### PROBLEM DESCRIPTION
From the records that follow, copy every line in which "server" appears.

### INFORMATION PROVIDED
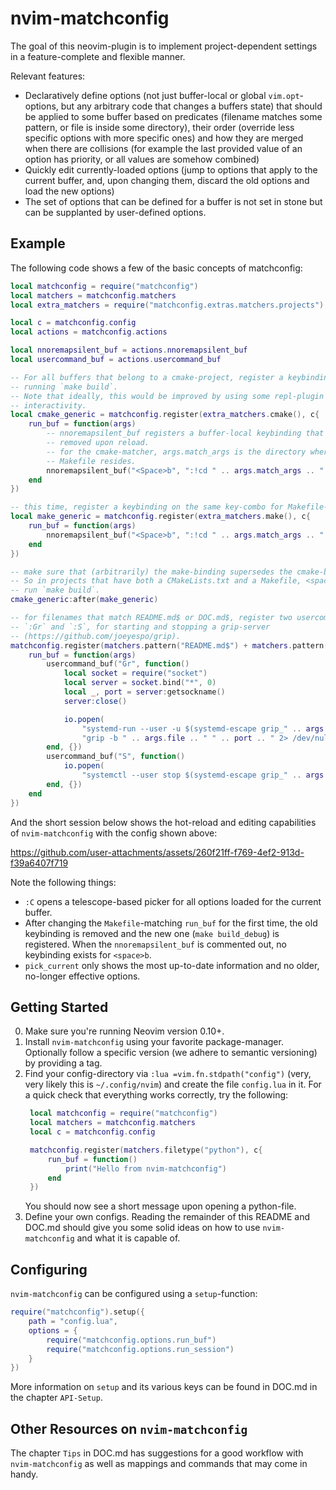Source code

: # nvim-matchconfig

The goal of this neovim-plugin is to implement project-dependent settings in a
feature-complete and flexible manner.

Relevant features:
* Declaratively define options (not just buffer-local or global
  `vim.opt`-options, but any arbitrary code that changes a buffers state) that
  should be applied to some buffer based on predicates (filename matches some
  pattern, or file is inside some directory), their order (override less
  specific options with more specific ones) and how they are merged when there
  are collisions (for example the last provided value of an option has priority,
  or all values are somehow combined)
* Quickly edit currently-loaded options (jump to options that apply to the
  current buffer, and, upon changing them, discard the old options and load the
  new options)
* The set of options that can be defined for a buffer is not set in stone but
  can be supplanted by user-defined options.

## Example

The following code shows a few of the basic concepts of matchconfig:

```lua
local matchconfig = require("matchconfig")
local matchers = matchconfig.matchers
local extra_matchers = require("matchconfig.extras.matchers.projects")

local c = matchconfig.config
local actions = matchconfig.actions

local nnoremapsilent_buf = actions.nnoremapsilent_buf
local usercommand_buf = actions.usercommand_buf

-- For all buffers that belong to a cmake-project, register a keybinding for
-- running `make build`.
-- Note that ideally, this would be improved by using some repl-plugin for more
-- interactivity.
local cmake_generic = matchconfig.register(extra_matchers.cmake(), c{
    run_buf = function(args)
        -- nnoremapsilent_buf registers a buffer-local keybinding that can be
        -- removed upon reload.
        -- for the cmake-matcher, args.match_args is the directory where the
        -- Makefile resides.
        nnoremapsilent_buf("<Space>b", ":!cd " .. args.match_args .. " && cmake --build build<Cr>")
    end
})

-- this time, register a keybinding on the same key-combo for Makefile-projects.
local make_generic = matchconfig.register(extra_matchers.make(), c{
    run_buf = function(args)
        nnoremapsilent_buf("<Space>b", ":!cd " .. args.match_args .. " && make build<Cr>")
    end
})

-- make sure that (arbitrarily) the make-binding supersedes the cmake-binding.
-- So in projects that have both a CMakeLists.txt and a Makefile, <space>b would
-- run `make build`.
cmake_generic:after(make_generic)

-- for filenames that match README.md$ or DOC.md$, register two usercommands,
-- `:Gr` and `:S`, for starting and stopping a grip-server
-- (https://github.com/joeyespo/grip).
matchconfig.register(matchers.pattern("README.md$") + matchers.pattern("DOC.md$"), c{
    run_buf = function(args)
        usercommand_buf("Gr", function()
            local socket = require("socket")
            local server = socket.bind("*", 0)
            local _, port = server:getsockname()
            server:close()

            io.popen(
                "systemd-run --user -u $(systemd-escape grip_" .. args.file .. ") " ..
                "grip -b " .. args.file .. " " .. port .. " 2> /dev/null")
        end, {})
        usercommand_buf("S", function()
            io.popen(
                "systemctl --user stop $(systemd-escape grip_" .. args.file .. ")")
        end, {})
    end
})
```

And the short session below shows the hot-reload and editing capabilities of
`nvim-matchconfig` with the config shown above:

https://github.com/user-attachments/assets/260f21ff-f769-4ef2-913d-f39a6407f719

Note the following things:
* `:C` opens a telescope-based picker for all options loaded for the current
  buffer.
* After changing the `Makefile`-matching `run_buf` for the first time, the old
  keybinding is removed and the new one (`make build_debug`) is registered.
  When the `nnoremapsilent_buf` is commented out, no keybinding exists for
  `<space>b`.
* `pick_current` only shows the most up-to-date information and no older,
  no-longer effective options.

## Getting Started
0. Make sure you're running Neovim version 0.10+.
1. Install `nvim-matchconfig` using your favorite package-manager.
   Optionally follow a specific version (we adhere to semantic versioning) by
   providing a tag.
2. Find your config-directory via `:lua =vim.fn.stdpath("config")` (very, very
   likely this is `~/.config/nvim`) and create the file `config.lua` in it. For
   a quick check that everything works correctly, try the following:
   ```lua
    local matchconfig = require("matchconfig")
    local matchers = matchconfig.matchers
    local c = matchconfig.config

    matchconfig.register(matchers.filetype("python"), c{
        run_buf = function()
            print("Hello from nvim-matchconfig")
        end
    })
   ```
   You should now see a short message upon opening a python-file.
3. Define your own configs.  Reading the remainder of this README and DOC.md
   should give you some solid ideas on how to use `nvim-matchconfig` and what it
   is capable of.

## Configuring
`nvim-matchconfig` can be configured using a `setup`-function:
```lua
require("matchconfig").setup({
    path = "config.lua",
    options = {
        require("matchconfig.options.run_buf")
        require("matchconfig.options.run_session")
    }
})
```
More information on `setup` and its various keys can be found in
DOC.md in the chapter `API-Setup`.

## Other Resources on `nvim-matchconfig`

The chapter `Tips` in DOC.md has suggestions for a good workflow with
`nvim-matchconfig` as well as mappings and commands that may come in handy.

### ANSWER SPACE
-- `:Gr` and `:S`, for starting and stopping a grip-server
            local server = socket.bind("*", 0)
            local _, port = server:getsockname()
            server:close()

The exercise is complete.